Silicone-based antifoams have progressed markedly since the first use of PDMS fluids in solventborne coatings and inks. Keeping pace with formulation changes and environmental drivers, silicone antifoams have evolved to comprise a variety of delivery systems and polymer types to meet the specific requirements of diverse formulations. For waterborne coatings and inks, the product offerings have been expanded to include novel silicone polyether-based antifoams that offer effective foam control balanced against ease of incorporation and good coated surface appearance in several coating and ink systems. As coating formulators are aware, no “universal” foam-control agent has been developed to date, therefore, the authors of this paper respectfully suggest any foam-control agent be evaluated in a particular formulation for suitability.

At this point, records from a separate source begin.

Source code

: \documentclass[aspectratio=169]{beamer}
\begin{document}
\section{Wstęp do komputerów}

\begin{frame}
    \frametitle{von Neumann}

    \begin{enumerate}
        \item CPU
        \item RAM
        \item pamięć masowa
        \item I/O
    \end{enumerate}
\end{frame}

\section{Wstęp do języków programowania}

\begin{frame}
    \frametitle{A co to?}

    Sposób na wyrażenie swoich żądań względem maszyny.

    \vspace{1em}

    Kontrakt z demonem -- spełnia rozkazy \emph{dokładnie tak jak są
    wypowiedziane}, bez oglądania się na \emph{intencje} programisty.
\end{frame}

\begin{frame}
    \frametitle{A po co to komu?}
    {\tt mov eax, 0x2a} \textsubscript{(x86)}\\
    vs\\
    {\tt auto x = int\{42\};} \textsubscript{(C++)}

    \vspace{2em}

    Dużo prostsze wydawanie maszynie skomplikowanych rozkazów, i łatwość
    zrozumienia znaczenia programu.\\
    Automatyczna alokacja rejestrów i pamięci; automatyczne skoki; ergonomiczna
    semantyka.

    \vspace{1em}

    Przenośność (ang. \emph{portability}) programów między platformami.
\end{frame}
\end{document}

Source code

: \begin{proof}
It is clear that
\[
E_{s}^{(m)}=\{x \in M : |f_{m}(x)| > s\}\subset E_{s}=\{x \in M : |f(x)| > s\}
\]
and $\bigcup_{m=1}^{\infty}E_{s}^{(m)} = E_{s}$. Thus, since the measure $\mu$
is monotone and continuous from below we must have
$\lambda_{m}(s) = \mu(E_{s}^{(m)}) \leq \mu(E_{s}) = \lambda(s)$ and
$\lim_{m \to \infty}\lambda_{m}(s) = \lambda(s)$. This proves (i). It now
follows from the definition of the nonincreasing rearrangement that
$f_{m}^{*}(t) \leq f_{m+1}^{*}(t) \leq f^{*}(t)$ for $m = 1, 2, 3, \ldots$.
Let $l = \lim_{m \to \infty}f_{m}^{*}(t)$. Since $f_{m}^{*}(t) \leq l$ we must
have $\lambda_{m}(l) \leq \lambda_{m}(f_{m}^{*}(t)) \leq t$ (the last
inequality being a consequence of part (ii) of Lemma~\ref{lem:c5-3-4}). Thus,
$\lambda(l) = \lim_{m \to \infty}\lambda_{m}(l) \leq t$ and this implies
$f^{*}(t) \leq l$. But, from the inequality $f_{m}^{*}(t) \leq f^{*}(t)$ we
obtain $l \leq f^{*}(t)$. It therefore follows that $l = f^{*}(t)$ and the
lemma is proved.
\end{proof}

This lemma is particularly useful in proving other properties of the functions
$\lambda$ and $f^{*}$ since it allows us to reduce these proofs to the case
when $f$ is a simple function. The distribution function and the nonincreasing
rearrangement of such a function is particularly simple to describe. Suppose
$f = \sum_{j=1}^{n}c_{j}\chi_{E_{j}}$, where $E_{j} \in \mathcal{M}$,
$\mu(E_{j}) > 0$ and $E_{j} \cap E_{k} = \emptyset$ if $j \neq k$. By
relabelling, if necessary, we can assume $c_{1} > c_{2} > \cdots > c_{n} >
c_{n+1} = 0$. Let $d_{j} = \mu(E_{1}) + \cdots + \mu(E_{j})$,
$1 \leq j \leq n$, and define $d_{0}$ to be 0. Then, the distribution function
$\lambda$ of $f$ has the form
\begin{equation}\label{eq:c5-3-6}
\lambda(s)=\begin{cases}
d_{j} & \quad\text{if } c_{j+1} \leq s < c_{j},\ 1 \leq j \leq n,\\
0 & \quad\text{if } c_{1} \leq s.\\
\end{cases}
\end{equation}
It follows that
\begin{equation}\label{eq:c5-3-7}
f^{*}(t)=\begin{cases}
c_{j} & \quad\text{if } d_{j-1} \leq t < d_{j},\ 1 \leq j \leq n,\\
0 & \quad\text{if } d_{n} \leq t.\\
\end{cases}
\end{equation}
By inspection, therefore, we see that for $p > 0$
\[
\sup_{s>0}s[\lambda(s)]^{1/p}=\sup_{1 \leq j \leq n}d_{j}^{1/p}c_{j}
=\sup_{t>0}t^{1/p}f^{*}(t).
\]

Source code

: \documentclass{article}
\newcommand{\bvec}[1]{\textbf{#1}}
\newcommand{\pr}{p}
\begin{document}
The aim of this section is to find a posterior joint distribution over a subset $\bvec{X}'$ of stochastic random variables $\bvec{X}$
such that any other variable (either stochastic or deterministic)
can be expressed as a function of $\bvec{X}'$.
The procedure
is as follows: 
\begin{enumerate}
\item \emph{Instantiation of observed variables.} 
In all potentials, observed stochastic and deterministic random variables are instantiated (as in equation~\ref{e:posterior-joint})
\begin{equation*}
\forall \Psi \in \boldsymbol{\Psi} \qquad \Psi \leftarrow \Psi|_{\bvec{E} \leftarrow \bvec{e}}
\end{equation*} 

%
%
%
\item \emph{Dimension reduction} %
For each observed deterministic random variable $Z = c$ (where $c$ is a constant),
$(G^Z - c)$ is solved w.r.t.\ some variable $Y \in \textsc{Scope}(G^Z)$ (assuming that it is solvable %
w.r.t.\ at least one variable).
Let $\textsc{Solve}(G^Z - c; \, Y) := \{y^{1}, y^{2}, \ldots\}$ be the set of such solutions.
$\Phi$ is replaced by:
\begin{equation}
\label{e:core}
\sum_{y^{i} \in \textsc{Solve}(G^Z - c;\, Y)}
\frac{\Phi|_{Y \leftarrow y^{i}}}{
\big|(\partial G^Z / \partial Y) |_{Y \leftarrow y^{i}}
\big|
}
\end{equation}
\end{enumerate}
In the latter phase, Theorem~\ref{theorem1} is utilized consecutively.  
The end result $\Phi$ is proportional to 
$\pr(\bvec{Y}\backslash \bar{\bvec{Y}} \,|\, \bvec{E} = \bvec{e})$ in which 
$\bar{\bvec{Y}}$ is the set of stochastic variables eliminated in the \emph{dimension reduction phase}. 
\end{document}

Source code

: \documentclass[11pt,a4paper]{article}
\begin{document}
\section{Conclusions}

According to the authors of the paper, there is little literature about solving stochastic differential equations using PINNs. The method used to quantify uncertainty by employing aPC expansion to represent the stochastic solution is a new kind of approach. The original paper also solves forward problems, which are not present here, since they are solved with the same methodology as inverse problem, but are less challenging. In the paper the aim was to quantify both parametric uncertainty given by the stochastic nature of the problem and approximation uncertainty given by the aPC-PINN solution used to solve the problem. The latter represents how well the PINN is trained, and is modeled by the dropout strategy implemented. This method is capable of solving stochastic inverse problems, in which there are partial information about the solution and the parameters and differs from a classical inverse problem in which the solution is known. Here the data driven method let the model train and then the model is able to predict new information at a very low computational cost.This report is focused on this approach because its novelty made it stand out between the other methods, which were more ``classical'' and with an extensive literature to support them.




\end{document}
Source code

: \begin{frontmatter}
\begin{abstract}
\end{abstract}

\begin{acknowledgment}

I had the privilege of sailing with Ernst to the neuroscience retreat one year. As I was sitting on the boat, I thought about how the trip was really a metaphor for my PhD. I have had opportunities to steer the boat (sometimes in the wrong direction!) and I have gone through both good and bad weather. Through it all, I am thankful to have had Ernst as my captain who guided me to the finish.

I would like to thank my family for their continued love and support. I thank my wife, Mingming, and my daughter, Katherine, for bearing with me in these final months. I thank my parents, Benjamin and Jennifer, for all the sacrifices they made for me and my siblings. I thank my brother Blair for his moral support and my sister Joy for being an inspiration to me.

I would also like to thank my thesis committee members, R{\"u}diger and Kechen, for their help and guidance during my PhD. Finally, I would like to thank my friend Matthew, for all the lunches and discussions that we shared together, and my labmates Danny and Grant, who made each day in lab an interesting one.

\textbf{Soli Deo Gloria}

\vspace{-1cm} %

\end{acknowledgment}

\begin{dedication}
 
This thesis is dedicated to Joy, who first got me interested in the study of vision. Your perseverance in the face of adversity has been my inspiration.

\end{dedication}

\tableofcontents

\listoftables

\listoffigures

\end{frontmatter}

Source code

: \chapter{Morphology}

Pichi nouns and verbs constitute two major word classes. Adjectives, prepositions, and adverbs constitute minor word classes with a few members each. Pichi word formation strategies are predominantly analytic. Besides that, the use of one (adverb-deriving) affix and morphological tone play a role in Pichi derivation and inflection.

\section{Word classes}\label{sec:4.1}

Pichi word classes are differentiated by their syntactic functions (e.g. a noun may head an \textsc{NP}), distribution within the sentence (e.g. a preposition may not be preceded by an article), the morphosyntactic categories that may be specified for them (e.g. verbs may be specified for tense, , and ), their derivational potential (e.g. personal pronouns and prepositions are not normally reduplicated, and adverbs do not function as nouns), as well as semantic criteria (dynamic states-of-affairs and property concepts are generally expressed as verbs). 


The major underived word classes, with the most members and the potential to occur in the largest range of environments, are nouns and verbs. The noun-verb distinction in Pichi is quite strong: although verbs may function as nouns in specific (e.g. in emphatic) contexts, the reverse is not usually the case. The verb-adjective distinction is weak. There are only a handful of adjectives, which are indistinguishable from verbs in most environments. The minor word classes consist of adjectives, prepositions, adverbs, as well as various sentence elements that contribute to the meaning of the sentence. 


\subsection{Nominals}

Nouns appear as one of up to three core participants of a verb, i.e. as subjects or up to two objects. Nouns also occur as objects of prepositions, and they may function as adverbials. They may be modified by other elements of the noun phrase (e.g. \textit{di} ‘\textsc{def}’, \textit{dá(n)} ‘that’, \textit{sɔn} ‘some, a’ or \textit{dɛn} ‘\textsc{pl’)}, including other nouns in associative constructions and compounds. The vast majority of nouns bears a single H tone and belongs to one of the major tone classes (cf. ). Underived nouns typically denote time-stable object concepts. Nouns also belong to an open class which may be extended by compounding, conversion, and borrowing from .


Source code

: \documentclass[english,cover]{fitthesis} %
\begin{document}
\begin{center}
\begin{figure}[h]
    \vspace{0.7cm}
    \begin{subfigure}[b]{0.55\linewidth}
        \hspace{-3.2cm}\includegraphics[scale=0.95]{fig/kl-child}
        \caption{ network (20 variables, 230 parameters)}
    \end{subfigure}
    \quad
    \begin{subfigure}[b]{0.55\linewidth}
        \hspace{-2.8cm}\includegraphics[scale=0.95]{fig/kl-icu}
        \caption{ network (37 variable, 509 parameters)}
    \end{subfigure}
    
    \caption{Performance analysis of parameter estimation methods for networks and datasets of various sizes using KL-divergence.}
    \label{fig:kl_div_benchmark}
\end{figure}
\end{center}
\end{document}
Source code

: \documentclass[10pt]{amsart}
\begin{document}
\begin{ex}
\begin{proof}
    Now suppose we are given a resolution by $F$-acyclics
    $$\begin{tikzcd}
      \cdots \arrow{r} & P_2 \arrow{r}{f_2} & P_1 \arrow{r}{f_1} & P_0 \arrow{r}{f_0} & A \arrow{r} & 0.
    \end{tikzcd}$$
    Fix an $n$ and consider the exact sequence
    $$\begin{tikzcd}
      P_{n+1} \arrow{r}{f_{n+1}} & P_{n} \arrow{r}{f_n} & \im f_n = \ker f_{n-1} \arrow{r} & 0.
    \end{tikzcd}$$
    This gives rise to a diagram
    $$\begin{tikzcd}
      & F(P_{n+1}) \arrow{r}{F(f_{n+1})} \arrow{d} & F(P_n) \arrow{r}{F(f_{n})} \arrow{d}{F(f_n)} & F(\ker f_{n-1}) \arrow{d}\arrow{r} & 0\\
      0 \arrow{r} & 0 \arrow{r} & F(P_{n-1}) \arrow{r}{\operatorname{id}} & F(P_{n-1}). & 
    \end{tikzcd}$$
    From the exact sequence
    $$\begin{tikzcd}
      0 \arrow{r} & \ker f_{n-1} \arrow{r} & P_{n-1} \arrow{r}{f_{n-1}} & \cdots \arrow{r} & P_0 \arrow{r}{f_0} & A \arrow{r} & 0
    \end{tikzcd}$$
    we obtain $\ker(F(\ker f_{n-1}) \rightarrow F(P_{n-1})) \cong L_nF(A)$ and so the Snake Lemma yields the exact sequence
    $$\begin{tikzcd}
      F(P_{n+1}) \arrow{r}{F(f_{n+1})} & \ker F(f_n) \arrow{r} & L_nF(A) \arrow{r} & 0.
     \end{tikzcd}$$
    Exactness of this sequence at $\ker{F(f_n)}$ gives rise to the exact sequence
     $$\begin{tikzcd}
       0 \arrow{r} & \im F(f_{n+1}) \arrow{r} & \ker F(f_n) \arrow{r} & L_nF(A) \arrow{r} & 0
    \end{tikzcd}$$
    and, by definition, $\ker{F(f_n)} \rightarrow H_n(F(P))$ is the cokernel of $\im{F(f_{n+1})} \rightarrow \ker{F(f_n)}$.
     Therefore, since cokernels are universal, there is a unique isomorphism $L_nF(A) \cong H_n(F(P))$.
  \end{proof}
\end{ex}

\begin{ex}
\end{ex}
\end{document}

This paper was presented at the 7th Nurnberg Congress, European Coatings Show, Nurnberg, Germany.

For more information, contact Donna Perry, Dow Corning Ltd., Cardiff Road, Barry, South Glamorgan, CF63 2YL,United Kingdom; phone + 44 1446 723805; fax +44 1446 730495; or e-mail donna.perry@dowcorning.com.

Acknowledgements

Jianren Zeng is a product-development specialist for Dow Corning, and Ginny O’Neil is a technical service specialist with Dow Corning. The authors also wish to thank Takahiro Miura, Keiichi Akinaga, Eiichi Kitaura, Atsushi Kasamatsu and Tsunehito Sugiura at Dow Corning Asia for their valuable contribution to this work.

References

1 Hill, R.M.; Fey, K.C. Silicone Surfactants, Hill, R.M., Ed.; Marcel Dekker, Inc., New York, NY 1999, p. 165.

2 Garrett, P.R. Defoaming: Theory and Industrial Applications, Garrett, P.R., Ed.; Vol. 45, Surfactant Science Series Marcel Dekker, New York, 1993.

Porter, M.R. Handbook of Surfactants, Blackie & Son Ltd, Chapman & Hall, New York, NY 1991, p.38.